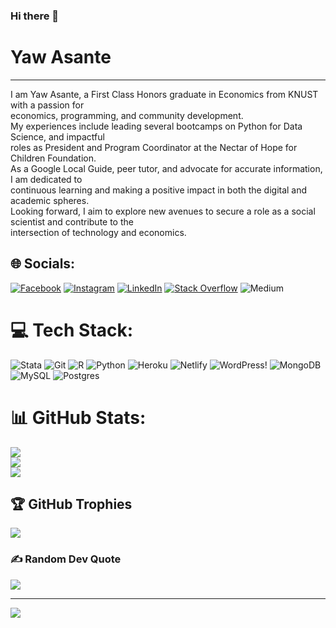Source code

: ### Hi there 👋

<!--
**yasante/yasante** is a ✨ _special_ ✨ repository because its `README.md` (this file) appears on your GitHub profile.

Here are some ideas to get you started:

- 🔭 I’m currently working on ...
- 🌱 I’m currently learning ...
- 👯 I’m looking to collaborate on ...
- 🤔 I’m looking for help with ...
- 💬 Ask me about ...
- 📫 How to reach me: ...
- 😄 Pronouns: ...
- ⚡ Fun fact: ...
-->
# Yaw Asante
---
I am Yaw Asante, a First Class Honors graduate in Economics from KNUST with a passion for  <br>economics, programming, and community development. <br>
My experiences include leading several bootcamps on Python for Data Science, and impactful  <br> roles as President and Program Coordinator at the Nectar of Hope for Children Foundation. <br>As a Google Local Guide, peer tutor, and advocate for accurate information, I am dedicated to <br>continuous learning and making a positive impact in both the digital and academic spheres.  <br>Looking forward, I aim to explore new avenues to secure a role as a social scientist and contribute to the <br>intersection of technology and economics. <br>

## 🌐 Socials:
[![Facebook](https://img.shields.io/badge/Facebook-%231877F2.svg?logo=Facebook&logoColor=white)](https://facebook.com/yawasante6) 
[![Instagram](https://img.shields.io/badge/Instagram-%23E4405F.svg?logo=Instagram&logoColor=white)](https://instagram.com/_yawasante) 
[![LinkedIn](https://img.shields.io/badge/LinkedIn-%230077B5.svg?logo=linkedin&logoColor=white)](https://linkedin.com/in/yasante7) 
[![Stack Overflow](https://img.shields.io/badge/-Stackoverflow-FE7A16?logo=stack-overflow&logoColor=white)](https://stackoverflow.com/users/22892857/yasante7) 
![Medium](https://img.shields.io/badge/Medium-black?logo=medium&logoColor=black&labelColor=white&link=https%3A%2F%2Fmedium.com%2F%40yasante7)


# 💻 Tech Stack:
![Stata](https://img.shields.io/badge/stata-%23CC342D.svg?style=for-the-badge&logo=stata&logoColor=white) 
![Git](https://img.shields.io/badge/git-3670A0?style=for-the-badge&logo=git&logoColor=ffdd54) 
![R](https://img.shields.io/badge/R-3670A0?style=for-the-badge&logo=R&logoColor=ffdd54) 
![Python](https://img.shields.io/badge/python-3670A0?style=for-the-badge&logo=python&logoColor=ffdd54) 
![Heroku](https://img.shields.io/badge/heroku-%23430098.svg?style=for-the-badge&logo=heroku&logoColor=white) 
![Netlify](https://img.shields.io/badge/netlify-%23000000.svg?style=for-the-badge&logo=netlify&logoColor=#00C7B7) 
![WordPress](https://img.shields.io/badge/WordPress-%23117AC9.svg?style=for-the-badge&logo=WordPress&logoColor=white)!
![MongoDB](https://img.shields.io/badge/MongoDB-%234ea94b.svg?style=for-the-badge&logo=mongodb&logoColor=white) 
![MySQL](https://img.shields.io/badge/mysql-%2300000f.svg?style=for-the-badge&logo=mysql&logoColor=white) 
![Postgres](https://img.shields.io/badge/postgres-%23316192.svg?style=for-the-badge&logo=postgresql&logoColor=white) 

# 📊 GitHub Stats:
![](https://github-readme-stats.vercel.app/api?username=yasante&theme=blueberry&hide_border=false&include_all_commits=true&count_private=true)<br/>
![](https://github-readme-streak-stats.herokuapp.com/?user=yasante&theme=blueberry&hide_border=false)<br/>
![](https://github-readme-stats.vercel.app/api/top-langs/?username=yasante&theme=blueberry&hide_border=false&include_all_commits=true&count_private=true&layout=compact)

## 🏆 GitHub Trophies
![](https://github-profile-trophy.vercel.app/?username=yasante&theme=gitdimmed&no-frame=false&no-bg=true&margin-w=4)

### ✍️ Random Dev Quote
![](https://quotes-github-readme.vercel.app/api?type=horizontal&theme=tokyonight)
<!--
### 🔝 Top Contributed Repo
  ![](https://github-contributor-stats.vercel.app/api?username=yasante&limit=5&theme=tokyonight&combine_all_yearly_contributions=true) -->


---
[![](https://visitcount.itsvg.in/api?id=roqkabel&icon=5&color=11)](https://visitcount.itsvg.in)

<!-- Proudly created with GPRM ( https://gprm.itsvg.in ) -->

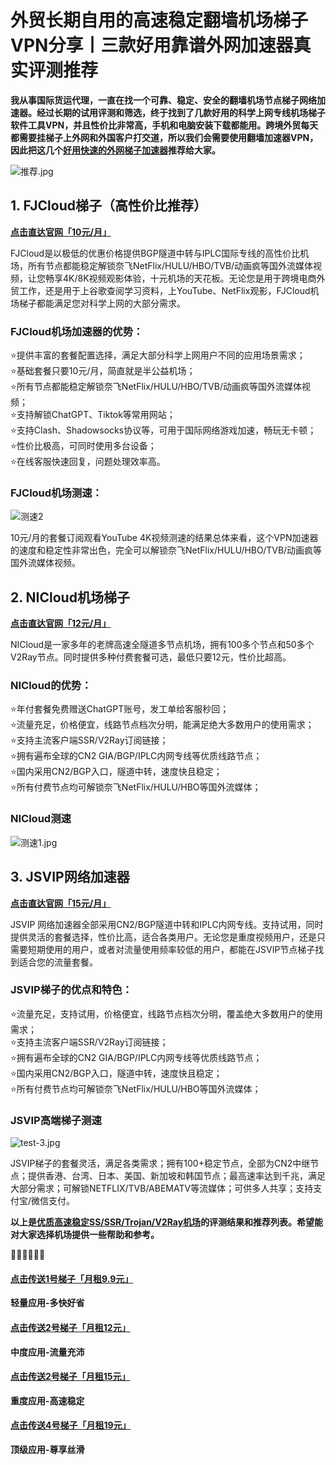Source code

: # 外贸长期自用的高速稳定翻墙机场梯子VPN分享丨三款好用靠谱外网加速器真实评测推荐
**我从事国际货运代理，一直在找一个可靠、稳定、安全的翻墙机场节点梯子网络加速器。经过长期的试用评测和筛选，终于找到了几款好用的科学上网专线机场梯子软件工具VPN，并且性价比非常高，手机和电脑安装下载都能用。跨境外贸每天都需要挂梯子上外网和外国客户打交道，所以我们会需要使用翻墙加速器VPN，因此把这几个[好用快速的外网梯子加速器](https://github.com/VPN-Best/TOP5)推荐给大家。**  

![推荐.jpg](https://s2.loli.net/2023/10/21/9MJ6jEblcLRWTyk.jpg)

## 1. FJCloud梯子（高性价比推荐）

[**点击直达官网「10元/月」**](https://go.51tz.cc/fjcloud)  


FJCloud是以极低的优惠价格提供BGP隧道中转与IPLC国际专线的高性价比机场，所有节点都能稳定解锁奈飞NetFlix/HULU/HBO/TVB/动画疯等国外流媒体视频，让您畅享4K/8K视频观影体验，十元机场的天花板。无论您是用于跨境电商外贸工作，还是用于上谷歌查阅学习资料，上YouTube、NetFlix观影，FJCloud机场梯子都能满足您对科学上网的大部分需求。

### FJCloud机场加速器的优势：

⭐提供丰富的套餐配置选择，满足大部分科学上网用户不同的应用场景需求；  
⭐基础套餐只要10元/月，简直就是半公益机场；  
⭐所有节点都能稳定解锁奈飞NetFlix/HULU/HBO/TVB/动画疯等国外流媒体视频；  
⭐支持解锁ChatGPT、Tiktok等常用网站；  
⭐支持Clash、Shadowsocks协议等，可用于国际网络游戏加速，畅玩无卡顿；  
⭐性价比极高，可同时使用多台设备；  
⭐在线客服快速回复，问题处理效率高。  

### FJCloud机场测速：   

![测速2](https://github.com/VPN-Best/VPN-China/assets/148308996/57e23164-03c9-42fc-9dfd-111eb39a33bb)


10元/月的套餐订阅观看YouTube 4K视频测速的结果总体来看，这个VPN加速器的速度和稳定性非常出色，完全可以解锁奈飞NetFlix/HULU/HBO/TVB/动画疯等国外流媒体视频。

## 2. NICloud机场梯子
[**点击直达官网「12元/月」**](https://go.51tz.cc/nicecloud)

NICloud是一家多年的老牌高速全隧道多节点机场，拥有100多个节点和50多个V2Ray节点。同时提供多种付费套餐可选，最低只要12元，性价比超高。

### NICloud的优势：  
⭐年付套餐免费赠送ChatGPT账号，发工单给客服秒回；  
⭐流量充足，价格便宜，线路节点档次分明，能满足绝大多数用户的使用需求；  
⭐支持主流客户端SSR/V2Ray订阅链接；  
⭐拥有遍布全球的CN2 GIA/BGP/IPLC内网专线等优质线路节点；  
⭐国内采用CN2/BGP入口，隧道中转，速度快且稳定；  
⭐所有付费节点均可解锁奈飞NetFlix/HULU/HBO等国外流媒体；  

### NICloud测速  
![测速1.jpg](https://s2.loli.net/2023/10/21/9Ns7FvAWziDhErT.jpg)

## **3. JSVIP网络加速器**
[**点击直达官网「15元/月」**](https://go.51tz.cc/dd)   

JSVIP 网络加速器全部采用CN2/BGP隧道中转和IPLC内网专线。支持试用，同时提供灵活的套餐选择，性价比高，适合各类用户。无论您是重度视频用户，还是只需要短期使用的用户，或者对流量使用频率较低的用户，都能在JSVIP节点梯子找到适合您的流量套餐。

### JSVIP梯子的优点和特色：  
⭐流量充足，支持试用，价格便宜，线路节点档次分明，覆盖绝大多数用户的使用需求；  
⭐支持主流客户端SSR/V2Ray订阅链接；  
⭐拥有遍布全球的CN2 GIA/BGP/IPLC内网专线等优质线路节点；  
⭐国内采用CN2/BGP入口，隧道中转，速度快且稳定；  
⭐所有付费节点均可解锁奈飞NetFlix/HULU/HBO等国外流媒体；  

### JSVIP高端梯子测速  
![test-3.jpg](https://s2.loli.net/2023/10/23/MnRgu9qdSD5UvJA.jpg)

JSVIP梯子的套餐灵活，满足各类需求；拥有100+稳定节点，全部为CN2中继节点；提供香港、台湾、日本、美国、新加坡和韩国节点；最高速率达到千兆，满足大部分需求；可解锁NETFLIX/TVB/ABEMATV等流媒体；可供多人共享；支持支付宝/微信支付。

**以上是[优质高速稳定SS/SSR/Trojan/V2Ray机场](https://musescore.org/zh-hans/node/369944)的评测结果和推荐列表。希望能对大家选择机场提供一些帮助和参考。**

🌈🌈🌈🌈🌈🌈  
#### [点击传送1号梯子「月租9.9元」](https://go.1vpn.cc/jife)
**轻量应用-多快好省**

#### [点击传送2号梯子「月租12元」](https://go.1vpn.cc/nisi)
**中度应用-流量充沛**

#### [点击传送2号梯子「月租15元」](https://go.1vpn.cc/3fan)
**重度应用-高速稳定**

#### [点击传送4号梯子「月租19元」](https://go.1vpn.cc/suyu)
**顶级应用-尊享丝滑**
...
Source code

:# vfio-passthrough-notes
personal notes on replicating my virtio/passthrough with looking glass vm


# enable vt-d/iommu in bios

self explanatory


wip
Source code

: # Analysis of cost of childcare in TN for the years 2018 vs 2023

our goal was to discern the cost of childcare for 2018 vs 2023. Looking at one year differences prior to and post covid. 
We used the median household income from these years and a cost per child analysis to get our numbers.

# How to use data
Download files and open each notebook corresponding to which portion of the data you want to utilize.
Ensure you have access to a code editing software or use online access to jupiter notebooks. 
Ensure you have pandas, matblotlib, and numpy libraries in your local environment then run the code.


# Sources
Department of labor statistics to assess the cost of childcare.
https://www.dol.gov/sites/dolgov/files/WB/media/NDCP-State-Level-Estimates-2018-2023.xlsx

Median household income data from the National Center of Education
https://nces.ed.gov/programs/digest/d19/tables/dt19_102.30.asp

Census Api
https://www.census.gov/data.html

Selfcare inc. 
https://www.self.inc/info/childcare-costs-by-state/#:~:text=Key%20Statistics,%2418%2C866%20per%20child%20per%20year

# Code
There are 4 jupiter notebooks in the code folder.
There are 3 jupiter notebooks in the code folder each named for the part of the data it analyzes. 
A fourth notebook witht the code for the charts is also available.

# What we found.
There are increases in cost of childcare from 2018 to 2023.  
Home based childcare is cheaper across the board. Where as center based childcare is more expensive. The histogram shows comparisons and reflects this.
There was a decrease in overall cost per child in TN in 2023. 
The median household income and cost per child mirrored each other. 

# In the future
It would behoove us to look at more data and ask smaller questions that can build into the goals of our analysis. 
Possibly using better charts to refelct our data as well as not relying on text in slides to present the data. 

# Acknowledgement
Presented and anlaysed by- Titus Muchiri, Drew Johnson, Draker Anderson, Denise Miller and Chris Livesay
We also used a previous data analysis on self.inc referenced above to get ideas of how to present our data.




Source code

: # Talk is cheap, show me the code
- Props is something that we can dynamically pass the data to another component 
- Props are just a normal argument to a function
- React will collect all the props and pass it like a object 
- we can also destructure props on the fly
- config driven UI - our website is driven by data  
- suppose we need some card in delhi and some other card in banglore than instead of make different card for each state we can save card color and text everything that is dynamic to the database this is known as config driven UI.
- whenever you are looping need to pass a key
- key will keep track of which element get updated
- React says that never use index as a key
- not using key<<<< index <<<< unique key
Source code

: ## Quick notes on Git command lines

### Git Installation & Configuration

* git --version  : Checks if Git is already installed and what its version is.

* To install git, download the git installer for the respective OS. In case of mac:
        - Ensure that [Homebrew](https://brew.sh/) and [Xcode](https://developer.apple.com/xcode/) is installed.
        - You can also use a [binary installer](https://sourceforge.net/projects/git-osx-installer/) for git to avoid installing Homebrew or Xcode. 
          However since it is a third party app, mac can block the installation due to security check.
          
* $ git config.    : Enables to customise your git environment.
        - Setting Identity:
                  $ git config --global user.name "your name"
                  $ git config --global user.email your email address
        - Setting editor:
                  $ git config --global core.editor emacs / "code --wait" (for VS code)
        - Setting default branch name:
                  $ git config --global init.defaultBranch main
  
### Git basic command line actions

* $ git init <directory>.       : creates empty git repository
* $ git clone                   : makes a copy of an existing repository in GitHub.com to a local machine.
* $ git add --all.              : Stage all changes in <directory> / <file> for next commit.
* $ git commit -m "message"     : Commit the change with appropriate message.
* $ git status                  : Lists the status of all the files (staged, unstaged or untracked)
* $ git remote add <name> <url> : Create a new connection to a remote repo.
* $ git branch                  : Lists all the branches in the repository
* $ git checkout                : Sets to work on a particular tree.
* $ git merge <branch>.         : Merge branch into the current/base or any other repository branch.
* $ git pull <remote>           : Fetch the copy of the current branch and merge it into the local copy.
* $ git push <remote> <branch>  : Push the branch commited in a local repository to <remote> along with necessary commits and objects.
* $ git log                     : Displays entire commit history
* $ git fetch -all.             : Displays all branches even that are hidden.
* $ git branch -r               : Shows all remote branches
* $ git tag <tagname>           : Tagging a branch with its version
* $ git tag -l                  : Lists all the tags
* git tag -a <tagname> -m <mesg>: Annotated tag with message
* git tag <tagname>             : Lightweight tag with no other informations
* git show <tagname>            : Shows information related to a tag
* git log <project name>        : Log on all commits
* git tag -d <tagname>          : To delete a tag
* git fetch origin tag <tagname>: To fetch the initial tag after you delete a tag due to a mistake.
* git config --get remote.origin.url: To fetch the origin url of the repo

### EXERCISE GOAL
Using the entries above, work out the number of lines containing the string "editor", and supply only that number.

### OUTPUT
2